Belarusian Mathematical Olympiad

a. See Problem B.4.

b. Let it be possible to choose six four-digit numbers satisfying the problem condition. By the above, any of digits $1$, $2$, $3$, $4$, $5$, $6$, $7$, $8$ must be exactly in three of these six numbers.

Further, it is not hard to prove that no two of the chosen numbers have the same three digits.

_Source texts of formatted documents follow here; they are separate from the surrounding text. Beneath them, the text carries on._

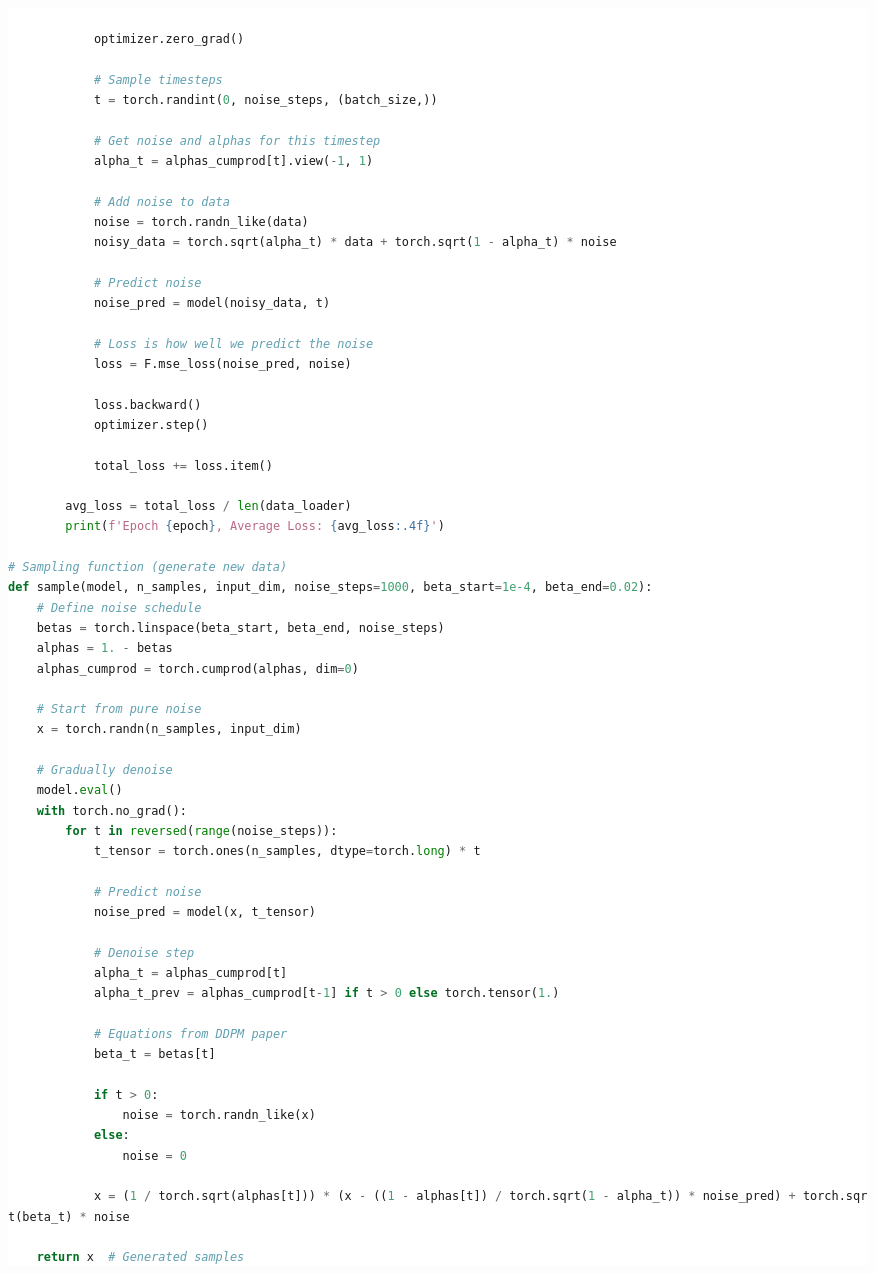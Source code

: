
 ```python
            
            optimizer.zero_grad()
            
            # Sample timesteps
            t = torch.randint(0, noise_steps, (batch_size,))
            
            # Get noise and alphas for this timestep
            alpha_t = alphas_cumprod[t].view(-1, 1)
            
            # Add noise to data
            noise = torch.randn_like(data)
            noisy_data = torch.sqrt(alpha_t) * data + torch.sqrt(1 - alpha_t) * noise
            
            # Predict noise
            noise_pred = model(noisy_data, t)
            
            # Loss is how well we predict the noise
            loss = F.mse_loss(noise_pred, noise)
            
            loss.backward()
            optimizer.step()
            
            total_loss += loss.item()
            
        avg_loss = total_loss / len(data_loader)
        print(f'Epoch {epoch}, Average Loss: {avg_loss:.4f}')

# Sampling function (generate new data)
def sample(model, n_samples, input_dim, noise_steps=1000, beta_start=1e-4, beta_end=0.02):
    # Define noise schedule
    betas = torch.linspace(beta_start, beta_end, noise_steps)
    alphas = 1. - betas
    alphas_cumprod = torch.cumprod(alphas, dim=0)
    
    # Start from pure noise
    x = torch.randn(n_samples, input_dim)
    
    # Gradually denoise
    model.eval()
    with torch.no_grad():
        for t in reversed(range(noise_steps)):
            t_tensor = torch.ones(n_samples, dtype=torch.long) * t
            
            # Predict noise
            noise_pred = model(x, t_tensor)
            
            # Denoise step
            alpha_t = alphas_cumprod[t]
            alpha_t_prev = alphas_cumprod[t-1] if t > 0 else torch.tensor(1.)
            
            # Equations from DDPM paper
            beta_t = betas[t]
            
            if t > 0:
                noise = torch.randn_like(x)
            else:
                noise = 0
                
            x = (1 / torch.sqrt(alphas[t])) * (x - ((1 - alphas[t]) / torch.sqrt(1 - alpha_t)) * noise_pred) + torch.sqrt(beta_t) * noise
    
    return x  # Generated samples

```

Let $a_1,a_2,a_3,a_4,a_5,a_6$ be the chosen six numbers. Let $P_i$ denote the set consisting of six pairs formed by the digits of $a_i$, $i=1,\dots ,6$. It is easy to see that the set ${\bigcup }_{i=1}^6{P}_i$ has exactly $28$ elements. Moreover, either $P_i\cap P_k=\varnothing$ or $P_i\cap P_k$ has exactly one element, and $P_i\cap P_j\cap P_k=\varnothing$, for all distinct $i,k,j$.

By inclusion-exclusion formula ($N(X)$ is the number of elements of the set $X$) $$N\left(\bigcup _{i=1}^6{P}_i\right)=\sum _{i=1}^{6}N(P_i)-\sum _{\begin{array}{c}i,j=1\\ i<j\end{array}}^{6}N(P_i\cap P_j).(\ast )$$ Since $N\left({\bigcup }_{i=1}^6{P}_i\right)=28$ and $N(P_i)=6$ for any $i=1,\dots ,6$, equality $(\ast )$ can be written as $$\sum _{\begin{array}{c}i,j=1\\ i<j\end{array}}^{6}N(P_i\cap P_j)=8.(\ast \ast )$$ Let $x$ be the number of pairs $(P_i,P_j)$, $i<j$, for which $N(P_i\cap P_j)=0$, then for the remaining $15-x$ pairs we have $N(P_i\cap P_j)=1$. Thus $(\ast )$ can be rewritten as $15-x=8$, or $x=7$.

It is not very hard to prove that $x\ne 7$. Thus $x\le 6$, and so $N\ge 7$.